• Problem statement
The word "label" marks the lines to copy; find all of them in the entries below.

• • • •

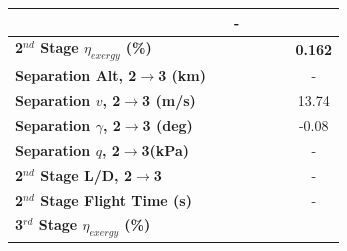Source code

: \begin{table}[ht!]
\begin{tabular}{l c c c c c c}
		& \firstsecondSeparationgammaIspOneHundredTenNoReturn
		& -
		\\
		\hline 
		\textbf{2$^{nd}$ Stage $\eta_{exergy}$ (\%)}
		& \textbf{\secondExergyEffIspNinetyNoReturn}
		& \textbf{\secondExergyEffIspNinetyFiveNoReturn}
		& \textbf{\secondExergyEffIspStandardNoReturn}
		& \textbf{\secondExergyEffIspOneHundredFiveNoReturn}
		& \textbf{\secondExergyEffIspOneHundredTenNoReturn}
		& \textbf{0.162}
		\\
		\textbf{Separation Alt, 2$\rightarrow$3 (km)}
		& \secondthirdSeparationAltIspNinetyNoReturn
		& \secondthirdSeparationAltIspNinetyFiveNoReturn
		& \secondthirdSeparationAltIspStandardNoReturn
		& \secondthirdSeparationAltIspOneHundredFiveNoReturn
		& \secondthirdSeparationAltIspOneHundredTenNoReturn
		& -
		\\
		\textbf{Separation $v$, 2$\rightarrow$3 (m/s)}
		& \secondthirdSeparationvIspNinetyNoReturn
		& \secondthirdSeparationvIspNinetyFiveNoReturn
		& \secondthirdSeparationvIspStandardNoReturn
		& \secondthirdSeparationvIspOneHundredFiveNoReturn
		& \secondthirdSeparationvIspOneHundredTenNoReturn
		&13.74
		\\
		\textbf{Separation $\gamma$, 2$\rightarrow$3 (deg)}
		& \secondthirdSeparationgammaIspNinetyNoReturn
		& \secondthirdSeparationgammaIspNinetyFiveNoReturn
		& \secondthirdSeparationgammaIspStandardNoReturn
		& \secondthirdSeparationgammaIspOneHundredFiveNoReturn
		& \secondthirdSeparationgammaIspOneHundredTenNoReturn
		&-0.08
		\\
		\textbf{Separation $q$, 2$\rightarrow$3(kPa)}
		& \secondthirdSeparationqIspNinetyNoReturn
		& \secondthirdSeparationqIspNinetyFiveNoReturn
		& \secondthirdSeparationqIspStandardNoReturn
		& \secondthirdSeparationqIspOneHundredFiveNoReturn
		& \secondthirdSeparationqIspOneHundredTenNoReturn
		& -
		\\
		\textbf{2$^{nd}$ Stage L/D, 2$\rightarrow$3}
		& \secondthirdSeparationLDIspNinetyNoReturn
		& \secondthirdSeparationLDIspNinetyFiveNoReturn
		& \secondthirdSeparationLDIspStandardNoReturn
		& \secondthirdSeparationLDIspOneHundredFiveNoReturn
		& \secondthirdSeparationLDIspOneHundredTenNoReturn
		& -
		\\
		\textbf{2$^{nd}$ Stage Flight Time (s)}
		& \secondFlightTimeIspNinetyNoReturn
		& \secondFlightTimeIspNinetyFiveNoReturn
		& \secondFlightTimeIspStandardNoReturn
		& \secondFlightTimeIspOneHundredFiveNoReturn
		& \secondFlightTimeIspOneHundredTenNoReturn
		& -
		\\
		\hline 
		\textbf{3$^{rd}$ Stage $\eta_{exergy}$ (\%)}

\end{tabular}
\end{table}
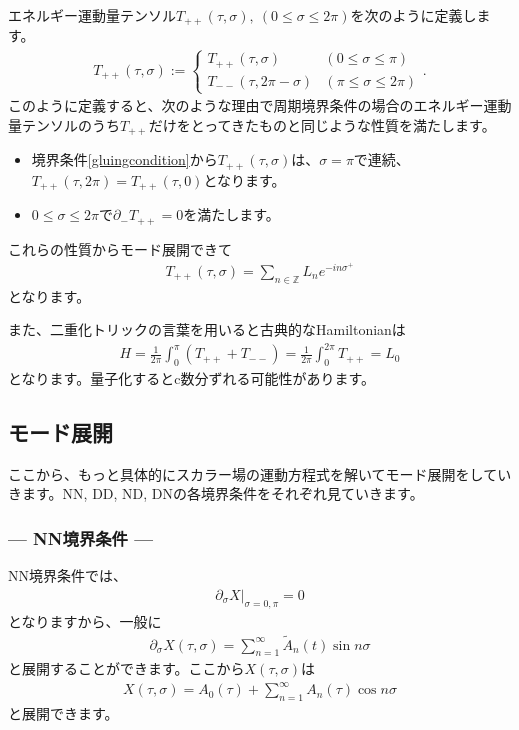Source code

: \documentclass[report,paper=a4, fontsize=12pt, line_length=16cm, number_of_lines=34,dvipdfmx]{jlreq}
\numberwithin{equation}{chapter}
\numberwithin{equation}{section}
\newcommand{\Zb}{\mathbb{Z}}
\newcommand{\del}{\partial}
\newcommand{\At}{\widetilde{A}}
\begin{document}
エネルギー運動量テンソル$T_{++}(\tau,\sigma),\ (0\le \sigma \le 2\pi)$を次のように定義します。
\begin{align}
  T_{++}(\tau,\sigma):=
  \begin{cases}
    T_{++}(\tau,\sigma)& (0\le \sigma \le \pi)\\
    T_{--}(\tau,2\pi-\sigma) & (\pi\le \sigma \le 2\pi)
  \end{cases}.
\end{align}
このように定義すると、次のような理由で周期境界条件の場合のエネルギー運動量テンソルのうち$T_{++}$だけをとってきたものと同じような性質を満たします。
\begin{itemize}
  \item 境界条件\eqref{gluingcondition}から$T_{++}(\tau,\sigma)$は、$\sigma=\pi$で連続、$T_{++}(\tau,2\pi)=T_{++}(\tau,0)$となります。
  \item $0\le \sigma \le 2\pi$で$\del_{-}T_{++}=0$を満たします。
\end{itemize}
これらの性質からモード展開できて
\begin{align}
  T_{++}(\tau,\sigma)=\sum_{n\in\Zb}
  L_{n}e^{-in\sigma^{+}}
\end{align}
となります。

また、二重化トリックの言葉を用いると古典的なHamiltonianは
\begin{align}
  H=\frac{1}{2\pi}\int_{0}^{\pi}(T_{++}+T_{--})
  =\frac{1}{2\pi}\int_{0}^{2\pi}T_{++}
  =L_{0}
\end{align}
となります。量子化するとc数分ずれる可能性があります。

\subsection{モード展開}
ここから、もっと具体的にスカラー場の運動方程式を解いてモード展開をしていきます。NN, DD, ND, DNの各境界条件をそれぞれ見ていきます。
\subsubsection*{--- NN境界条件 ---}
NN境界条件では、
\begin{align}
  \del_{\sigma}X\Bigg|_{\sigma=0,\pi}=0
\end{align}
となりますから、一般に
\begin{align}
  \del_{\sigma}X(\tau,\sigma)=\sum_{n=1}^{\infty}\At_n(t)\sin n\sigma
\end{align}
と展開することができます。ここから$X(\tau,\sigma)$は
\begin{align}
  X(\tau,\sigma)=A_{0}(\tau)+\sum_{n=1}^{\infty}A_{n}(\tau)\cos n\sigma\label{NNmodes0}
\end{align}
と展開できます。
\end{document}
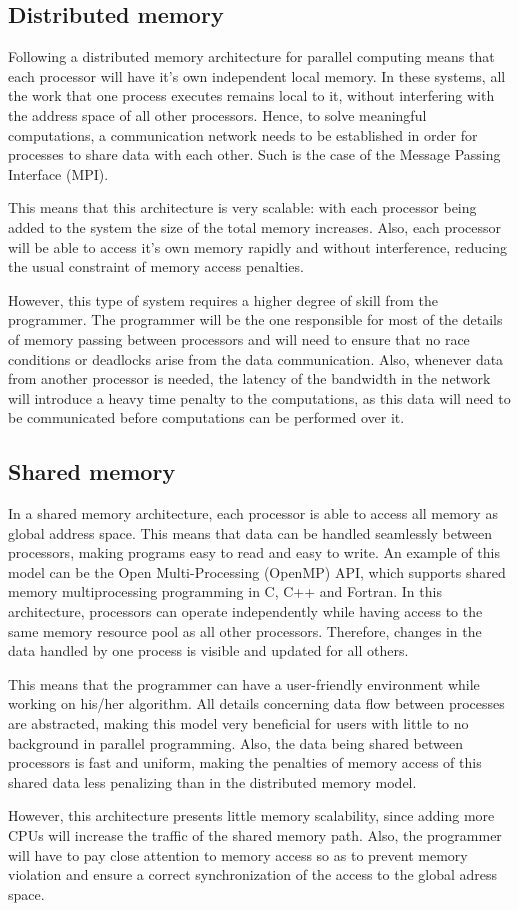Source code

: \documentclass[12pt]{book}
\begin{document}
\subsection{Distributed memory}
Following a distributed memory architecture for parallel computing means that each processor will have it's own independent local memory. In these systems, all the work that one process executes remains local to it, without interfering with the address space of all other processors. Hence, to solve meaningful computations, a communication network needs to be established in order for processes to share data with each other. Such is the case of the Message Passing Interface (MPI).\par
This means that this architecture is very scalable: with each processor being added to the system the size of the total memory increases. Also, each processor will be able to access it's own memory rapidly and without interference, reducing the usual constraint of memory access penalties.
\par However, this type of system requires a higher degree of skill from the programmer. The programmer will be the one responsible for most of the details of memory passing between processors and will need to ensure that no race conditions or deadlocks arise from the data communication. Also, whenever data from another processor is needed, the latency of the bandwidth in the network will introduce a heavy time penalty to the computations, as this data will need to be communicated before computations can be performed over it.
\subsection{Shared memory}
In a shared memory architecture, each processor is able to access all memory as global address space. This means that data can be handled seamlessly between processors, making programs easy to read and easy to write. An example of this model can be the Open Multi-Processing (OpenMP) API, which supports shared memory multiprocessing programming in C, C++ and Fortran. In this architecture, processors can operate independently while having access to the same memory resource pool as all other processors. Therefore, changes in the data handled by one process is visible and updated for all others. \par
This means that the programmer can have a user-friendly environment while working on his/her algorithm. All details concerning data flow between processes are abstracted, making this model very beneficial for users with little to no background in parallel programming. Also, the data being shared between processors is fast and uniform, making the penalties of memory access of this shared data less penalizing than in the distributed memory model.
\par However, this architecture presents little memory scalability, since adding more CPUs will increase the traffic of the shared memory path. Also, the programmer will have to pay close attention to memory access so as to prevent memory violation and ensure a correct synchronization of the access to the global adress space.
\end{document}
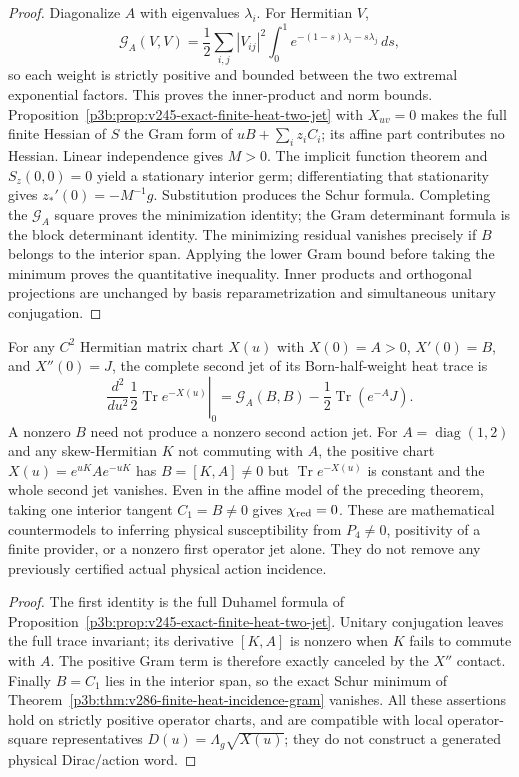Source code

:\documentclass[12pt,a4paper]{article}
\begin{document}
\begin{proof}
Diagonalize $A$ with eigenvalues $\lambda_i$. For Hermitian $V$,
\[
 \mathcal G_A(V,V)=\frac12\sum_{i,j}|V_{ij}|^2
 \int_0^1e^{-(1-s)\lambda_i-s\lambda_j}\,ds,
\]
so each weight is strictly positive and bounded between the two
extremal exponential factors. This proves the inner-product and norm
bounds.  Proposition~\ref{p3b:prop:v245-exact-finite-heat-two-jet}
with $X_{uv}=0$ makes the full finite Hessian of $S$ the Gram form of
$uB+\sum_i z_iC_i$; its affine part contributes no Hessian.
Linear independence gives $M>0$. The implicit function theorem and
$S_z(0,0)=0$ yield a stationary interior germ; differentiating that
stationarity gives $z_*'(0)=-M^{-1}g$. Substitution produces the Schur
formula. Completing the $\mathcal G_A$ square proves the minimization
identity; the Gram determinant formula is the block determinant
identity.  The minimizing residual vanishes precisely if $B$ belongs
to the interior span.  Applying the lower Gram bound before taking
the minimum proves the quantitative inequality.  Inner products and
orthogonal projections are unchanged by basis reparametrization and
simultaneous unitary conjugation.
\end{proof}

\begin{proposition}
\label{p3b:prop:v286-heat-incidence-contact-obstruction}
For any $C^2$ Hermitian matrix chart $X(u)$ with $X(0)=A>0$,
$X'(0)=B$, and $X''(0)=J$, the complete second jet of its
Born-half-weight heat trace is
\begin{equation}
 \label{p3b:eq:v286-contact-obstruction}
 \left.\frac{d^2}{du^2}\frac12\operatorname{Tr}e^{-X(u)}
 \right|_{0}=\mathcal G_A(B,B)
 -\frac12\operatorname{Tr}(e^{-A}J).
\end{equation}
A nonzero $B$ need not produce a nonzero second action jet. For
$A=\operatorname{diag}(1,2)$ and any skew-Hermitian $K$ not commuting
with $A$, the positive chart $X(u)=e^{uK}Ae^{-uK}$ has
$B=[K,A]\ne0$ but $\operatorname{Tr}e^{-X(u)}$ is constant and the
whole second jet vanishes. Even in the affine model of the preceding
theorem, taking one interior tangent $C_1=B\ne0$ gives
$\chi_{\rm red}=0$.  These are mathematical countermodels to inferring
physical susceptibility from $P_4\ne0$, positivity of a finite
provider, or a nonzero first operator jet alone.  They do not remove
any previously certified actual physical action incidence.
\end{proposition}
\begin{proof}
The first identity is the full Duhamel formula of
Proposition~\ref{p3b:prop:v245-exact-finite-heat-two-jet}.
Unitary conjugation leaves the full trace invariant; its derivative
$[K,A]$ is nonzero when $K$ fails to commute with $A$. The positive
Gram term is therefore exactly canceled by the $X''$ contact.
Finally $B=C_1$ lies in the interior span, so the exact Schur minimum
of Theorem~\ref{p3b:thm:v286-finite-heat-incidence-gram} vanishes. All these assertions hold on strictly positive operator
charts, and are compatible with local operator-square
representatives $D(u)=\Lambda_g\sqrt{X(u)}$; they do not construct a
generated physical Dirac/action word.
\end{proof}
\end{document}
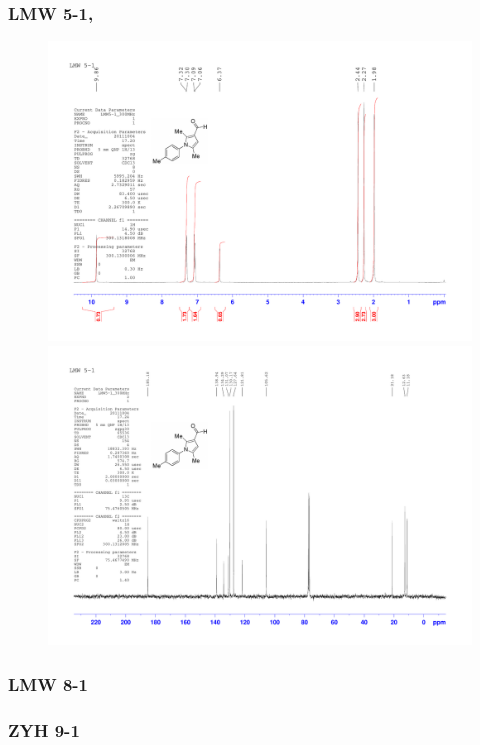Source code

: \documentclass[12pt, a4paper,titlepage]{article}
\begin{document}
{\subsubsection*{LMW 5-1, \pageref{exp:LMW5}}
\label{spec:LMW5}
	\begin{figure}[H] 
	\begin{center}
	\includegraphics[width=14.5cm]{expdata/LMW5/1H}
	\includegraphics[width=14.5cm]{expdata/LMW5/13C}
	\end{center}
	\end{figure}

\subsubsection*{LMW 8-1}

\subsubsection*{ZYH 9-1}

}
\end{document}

• • • •

• Response box
  X(\tau,\sigma)=A_{0}(\tau)+\sum_{n=1}^{\infty}A_{n}(\tau)\cos n\sigma\label{NNmodes0}
\label{p3b:prop:v286-heat-incidence-contact-obstruction}
 \label{p3b:eq:v286-contact-obstruction}
\label{spec:LMW5}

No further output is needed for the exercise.